All of the records below must be reproduced exactly, minus any pictures.

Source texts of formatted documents

- - - - - - -

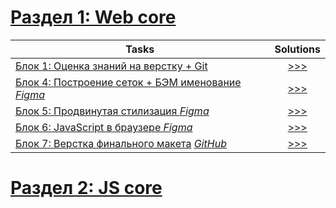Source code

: # [Раздел 1: Web core](https://gist.github.com/jm-program/593a28b5d609c1594d6d90dc228241ab)

|Tasks|Solutions|
|-|:-:|
| [Блок 1: Оценка знаний на верстку + Git](https://github.com/jm-program/css-task#%D0%B7%D0%B0%D0%B4%D0%B0%D0%BD%D0%B8%D0%B5-%D0%B4%D0%BB%D1%8F-%D0%BE%D0%BF%D1%80%D0%B5%D0%B4%D0%B5%D0%BB%D0%B5%D0%BD%D0%B8%D1%8F-%D1%83%D1%80%D0%BE%D0%B2%D0%BD%D1%8F-%D0%B7%D0%BD%D0%B0%D0%BD%D0%B8%D0%B9-%D0%B2%D0%B5%D1%80%D1%81%D1%82%D0%BA%D0%B8) | [>>>](https://sanirouke.github.io/JavaMentor/Section1/Block1/) |
| [Блок 4: Построение сеток + БЭМ именование *Figma*](https://www.figma.com/file/bZw1N2Q11xjRlRZWgpN74I/Block4) | [>>>](https://sanirouke.github.io/JavaMentor/Section1/Block4/) |
| [Блок 5: Продвинутая стилизация *Figma*](https://www.figma.com/file/VcovJdfnWZ8phhsqbAUIBr/Block-5-task?node-id=0%3A2186) | [>>>](https://sanirouke.github.io/JavaMentor/Section1/Block5/) |
| [Блок 6: JavaScript в браузере *Figma*](https://www.figma.com/file/dYxTnDZa3xXgpHbcpbVm95/Block6) | [>>>](https://sanirouke.github.io/JavaMentor/Section1/Block6/) |
| [Блок 7: Верстка финального макета](https://gist.github.com/jm-program/b786de1a1f34b62d3c30e587fb0c3d3d#%D0%B2%D0%B5%D1%80%D1%81%D1%82%D0%BA%D0%B0-%D0%B0%D0%B4%D0%B0%D0%BF%D1%82%D0%B8%D0%B2%D0%BD%D0%BE%D0%B3%D0%BE-%D0%BC%D0%B0%D0%BA%D0%B5%D1%82%D0%B0) [*GitHub*](https://github.com/SaniRouke/BLOCK7/tree/master/src) | [>>>](https://sanirouke.github.io/BLOCK7/) |

# [Раздел 2: JS core](https://gist.github.com/jm-program/593a28b5d609c1594d6d90dc228241ab)
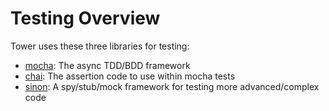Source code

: # Testing Overview

Tower uses these three libraries for testing:

- [mocha](https://github.com/visionmedia/mocha): The async TDD/BDD framework
- [chai](https://github.com/logicalparadox/chai): The assertion code to use within mocha tests
- [sinon](https://github.com/cjohansen/Sinon.JS): A spy/stub/mock framework for testing more advanced/complex code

- - - - - - -

> _THE COMPLETED TASK_:
Source code

: # [Раздел 1: Web core](https://gist.github.com/jm-program/593a28b5d609c1594d6d90dc228241ab)

|Tasks|Solutions|
|-|:-:|
| [Блок 1: Оценка знаний на верстку + Git](https://github.com/jm-program/css-task#%D0%B7%D0%B0%D0%B4%D0%B0%D0%BD%D0%B8%D0%B5-%D0%B4%D0%BB%D1%8F-%D0%BE%D0%BF%D1%80%D0%B5%D0%B4%D0%B5%D0%BB%D0%B5%D0%BD%D0%B8%D1%8F-%D1%83%D1%80%D0%BE%D0%B2%D0%BD%D1%8F-%D0%B7%D0%BD%D0%B0%D0%BD%D0%B8%D0%B9-%D0%B2%D0%B5%D1%80%D1%81%D1%82%D0%BA%D0%B8) | [>>>](https://sanirouke.github.io/JavaMentor/Section1/Block1/) |
| [Блок 4: Построение сеток + БЭМ именование *Figma*](https://www.figma.com/file/bZw1N2Q11xjRlRZWgpN74I/Block4) | [>>>](https://sanirouke.github.io/JavaMentor/Section1/Block4/) |
| [Блок 5: Продвинутая стилизация *Figma*](https://www.figma.com/file/VcovJdfnWZ8phhsqbAUIBr/Block-5-task?node-id=0%3A2186) | [>>>](https://sanirouke.github.io/JavaMentor/Section1/Block5/) |
| [Блок 6: JavaScript в браузере *Figma*](https://www.figma.com/file/dYxTnDZa3xXgpHbcpbVm95/Block6) | [>>>](https://sanirouke.github.io/JavaMentor/Section1/Block6/) |
| [Блок 7: Верстка финального макета](https://gist.github.com/jm-program/b786de1a1f34b62d3c30e587fb0c3d3d#%D0%B2%D0%B5%D1%80%D1%81%D1%82%D0%BA%D0%B0-%D0%B0%D0%B4%D0%B0%D0%BF%D1%82%D0%B8%D0%B2%D0%BD%D0%BE%D0%B3%D0%BE-%D0%BC%D0%B0%D0%BA%D0%B5%D1%82%D0%B0) [*GitHub*](https://github.com/SaniRouke/BLOCK7/tree/master/src) | [>>>](https://sanirouke.github.io/BLOCK7/) |

# [Раздел 2: JS core](https://gist.github.com/jm-program/593a28b5d609c1594d6d90dc228241ab)
Source code

: # Testing Overview

Tower uses these three libraries for testing:

- [mocha](https://github.com/visionmedia/mocha): The async TDD/BDD framework
- [chai](https://github.com/logicalparadox/chai): The assertion code to use within mocha tests
- [sinon](https://github.com/cjohansen/Sinon.JS): A spy/stub/mock framework for testing more advanced/complex code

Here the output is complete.